Tuesday, April 25, 2006

Hayward Field

At about 7:00 tonight I set out on an hour run. The plan was to cover aproximatley eight miles, I would run through the Autzen Stadium parking lot, across the footbridge onto the U of O campus, down Agate St past Hayward field all the way to 22nd, 22nd to University, take University from 22nd past Mac Court, through campus, back across the footbridge, run a few laps around Autzen Stadium and then back home. As I passed Hayward Field my plans changed. The gate was wide open so I decided to run a few laps around the track. It was the first time that I had set foot on that track since my dissapointing eighth place finish in the 400 meters in the district meet when I was in eighth grade.
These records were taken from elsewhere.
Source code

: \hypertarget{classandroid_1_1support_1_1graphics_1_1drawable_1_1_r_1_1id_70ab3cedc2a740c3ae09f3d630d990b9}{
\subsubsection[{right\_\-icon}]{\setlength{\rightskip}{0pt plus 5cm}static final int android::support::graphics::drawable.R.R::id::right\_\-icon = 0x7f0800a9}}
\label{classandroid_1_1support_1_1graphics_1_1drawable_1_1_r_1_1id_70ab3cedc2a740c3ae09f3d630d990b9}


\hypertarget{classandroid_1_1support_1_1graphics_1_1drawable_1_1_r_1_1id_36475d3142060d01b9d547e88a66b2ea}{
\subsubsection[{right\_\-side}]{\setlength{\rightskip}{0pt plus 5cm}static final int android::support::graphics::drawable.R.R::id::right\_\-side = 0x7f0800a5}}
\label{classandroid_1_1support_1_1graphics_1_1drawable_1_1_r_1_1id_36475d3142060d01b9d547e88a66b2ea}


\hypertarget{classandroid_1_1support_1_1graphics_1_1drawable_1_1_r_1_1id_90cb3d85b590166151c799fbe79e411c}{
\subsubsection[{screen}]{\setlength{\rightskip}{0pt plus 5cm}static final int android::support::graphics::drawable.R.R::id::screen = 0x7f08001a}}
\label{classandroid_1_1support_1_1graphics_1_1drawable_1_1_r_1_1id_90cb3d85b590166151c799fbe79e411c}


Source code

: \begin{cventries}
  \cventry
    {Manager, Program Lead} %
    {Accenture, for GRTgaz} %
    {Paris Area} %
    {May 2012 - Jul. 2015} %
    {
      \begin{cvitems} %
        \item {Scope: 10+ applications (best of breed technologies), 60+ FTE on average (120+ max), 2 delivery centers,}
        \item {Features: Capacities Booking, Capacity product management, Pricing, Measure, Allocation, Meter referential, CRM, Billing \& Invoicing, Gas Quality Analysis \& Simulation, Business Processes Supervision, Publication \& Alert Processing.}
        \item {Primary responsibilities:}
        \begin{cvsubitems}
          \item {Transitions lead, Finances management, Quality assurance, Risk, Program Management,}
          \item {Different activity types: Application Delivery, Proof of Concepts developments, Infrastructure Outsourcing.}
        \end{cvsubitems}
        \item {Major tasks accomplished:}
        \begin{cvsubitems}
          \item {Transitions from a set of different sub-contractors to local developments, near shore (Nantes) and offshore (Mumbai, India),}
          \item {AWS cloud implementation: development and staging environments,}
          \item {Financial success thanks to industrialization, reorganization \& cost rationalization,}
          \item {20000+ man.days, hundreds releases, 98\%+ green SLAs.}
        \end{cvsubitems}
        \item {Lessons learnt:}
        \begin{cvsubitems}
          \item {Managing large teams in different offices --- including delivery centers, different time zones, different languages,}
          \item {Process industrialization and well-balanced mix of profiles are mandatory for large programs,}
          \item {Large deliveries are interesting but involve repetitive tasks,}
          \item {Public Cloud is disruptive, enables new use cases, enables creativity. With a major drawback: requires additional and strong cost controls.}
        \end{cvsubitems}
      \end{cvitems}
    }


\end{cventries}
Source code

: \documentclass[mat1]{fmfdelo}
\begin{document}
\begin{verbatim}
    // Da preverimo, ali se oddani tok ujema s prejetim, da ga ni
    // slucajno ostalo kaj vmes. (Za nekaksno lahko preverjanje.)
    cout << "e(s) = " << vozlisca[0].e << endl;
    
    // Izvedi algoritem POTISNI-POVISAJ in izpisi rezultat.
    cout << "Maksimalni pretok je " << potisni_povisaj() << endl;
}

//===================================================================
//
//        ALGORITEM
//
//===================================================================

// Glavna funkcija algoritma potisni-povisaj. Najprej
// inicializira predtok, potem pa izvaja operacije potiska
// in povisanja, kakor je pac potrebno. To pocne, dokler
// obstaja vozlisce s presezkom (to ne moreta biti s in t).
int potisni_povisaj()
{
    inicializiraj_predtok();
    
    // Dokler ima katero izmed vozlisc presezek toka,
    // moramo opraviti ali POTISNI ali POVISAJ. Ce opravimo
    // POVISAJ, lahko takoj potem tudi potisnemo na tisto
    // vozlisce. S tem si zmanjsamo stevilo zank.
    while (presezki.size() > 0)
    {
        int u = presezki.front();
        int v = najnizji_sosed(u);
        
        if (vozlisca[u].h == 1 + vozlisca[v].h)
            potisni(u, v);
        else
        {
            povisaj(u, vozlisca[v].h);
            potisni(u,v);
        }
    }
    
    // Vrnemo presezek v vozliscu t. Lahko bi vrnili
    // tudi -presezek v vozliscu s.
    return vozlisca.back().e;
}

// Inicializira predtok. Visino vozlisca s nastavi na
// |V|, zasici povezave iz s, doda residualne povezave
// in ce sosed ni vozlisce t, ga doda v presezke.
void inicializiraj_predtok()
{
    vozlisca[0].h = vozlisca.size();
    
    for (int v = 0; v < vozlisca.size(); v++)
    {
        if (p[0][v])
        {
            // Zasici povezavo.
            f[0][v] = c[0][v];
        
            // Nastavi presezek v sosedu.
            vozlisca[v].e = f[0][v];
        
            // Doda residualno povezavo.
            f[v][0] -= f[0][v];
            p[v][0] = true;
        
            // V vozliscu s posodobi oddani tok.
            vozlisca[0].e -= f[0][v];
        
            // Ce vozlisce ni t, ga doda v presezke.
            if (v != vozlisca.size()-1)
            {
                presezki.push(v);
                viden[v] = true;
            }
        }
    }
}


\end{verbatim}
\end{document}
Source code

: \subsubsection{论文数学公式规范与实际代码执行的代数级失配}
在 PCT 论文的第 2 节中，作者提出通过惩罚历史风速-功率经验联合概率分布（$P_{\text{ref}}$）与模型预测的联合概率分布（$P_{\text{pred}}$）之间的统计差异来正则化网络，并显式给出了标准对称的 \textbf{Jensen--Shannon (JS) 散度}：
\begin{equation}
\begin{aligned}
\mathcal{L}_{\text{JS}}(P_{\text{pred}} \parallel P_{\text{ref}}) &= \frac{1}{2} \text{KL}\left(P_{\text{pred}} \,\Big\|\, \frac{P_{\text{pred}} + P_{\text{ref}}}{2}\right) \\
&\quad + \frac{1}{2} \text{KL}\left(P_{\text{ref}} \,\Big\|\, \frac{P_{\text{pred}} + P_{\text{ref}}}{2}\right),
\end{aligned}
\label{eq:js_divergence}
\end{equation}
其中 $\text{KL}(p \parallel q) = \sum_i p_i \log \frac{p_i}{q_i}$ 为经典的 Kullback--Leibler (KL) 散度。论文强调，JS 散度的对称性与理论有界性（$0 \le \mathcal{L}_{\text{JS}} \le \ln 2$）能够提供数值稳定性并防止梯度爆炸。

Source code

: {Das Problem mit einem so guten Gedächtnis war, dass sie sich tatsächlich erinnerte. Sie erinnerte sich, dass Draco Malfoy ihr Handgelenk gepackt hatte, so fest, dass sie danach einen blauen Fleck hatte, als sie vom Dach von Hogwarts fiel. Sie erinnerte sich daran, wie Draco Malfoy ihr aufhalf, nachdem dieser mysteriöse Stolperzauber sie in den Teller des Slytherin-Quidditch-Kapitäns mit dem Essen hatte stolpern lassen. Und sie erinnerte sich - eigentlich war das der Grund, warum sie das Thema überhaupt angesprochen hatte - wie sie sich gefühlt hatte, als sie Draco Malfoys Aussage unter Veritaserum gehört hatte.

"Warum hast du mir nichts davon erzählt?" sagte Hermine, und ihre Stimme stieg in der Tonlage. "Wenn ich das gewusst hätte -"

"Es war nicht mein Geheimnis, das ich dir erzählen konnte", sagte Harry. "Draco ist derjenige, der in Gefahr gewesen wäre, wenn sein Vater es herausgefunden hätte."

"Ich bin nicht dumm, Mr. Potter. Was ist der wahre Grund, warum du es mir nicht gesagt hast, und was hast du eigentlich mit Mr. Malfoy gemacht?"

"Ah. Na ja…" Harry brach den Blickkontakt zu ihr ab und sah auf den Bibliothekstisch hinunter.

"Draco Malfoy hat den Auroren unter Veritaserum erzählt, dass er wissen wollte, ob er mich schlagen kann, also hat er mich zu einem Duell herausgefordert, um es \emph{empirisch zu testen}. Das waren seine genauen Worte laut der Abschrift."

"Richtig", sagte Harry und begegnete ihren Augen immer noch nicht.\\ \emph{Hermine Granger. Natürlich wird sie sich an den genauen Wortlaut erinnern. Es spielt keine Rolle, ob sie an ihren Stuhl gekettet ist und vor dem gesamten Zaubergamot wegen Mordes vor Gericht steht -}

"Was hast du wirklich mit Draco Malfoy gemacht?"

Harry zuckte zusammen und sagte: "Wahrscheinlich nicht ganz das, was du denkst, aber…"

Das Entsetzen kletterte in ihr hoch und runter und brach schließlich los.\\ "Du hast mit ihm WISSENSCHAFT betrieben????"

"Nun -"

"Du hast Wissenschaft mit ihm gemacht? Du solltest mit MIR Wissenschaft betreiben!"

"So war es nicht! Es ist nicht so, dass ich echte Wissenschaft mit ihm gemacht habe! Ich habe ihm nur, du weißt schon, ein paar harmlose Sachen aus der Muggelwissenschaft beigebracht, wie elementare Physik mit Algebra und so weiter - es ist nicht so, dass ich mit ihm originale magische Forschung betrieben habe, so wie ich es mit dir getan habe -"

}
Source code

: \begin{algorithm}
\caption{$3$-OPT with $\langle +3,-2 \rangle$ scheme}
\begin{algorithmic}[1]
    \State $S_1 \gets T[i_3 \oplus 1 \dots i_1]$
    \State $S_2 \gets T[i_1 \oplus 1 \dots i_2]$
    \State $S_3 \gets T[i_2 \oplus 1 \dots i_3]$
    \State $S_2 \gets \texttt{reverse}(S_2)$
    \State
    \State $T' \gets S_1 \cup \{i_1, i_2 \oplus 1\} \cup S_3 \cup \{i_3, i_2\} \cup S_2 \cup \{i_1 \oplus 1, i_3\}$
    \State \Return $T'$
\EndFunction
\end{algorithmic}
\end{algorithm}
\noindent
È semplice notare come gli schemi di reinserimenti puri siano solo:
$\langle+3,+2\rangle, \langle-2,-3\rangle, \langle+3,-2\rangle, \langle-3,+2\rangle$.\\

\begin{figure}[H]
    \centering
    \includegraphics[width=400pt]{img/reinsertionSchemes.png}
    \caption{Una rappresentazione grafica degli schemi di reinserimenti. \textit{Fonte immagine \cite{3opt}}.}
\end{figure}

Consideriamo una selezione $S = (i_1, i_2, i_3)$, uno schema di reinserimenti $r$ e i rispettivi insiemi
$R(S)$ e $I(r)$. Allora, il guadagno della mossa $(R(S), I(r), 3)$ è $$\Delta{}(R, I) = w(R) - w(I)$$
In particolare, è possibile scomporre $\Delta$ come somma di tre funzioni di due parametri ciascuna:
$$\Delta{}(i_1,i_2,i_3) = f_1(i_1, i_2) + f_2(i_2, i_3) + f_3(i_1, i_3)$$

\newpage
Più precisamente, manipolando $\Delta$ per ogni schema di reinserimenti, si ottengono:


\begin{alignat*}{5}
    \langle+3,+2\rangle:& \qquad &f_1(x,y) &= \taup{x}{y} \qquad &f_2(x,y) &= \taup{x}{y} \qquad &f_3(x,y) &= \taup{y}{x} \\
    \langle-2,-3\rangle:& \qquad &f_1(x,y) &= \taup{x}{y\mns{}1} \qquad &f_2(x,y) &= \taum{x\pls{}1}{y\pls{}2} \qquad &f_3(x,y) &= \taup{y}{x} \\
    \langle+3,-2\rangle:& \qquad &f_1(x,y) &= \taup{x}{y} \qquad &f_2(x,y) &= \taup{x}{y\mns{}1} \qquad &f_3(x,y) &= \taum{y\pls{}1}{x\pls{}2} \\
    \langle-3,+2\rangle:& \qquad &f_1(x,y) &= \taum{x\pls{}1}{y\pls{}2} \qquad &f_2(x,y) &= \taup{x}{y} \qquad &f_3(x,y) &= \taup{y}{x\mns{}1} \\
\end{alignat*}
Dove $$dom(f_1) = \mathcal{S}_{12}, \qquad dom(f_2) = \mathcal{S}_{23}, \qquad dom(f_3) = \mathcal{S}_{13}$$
As I was circling the track I began thinking about all the great names who have competed on this track and it occured to me that almost every American Track and Field great has competed on this track. I was on sacred ground.

Hayward field was built as a football stadium in 1919 and became the home University of Oregon Track and Field in 1921. Named for the legendary Track and Field coach Bill Hayward who coached Oregon track for 44 years until his death in 1947, it has hosted nine NCAA championship meets, six US chamiponship meets and three Olympic Trials (a fourth in 2008). It's also the birthplace of a little company known as Nike. It is the most storied track and field facility in the United States.

Hayward Field is to Track and Field what Fenway Park, Yankee Stadium and Wrigley Field are to Baseball. The difference is that I can't walk into one of those stadiums and take batting practice but I can walk into Hayward Field and run a few laps around the track.

information from the Official University of Oregon Athletic site was used for the completion of this blog

5 comments:

Joanne said...

That is pretty cool

Stephen said...

That's a nice looking gate and infrmational panels about Oregon Track and Prefontaine. I wonder who designed those?

justin ubel said...

Would you consider running approximately 105 laps around the track to complete your marathon?

DMC said...

I think that would get a little boring.

Chris Steele said...

Neat. See, maybe you should be a history teacher...if only you could teach a class entitled "Oregon sports history".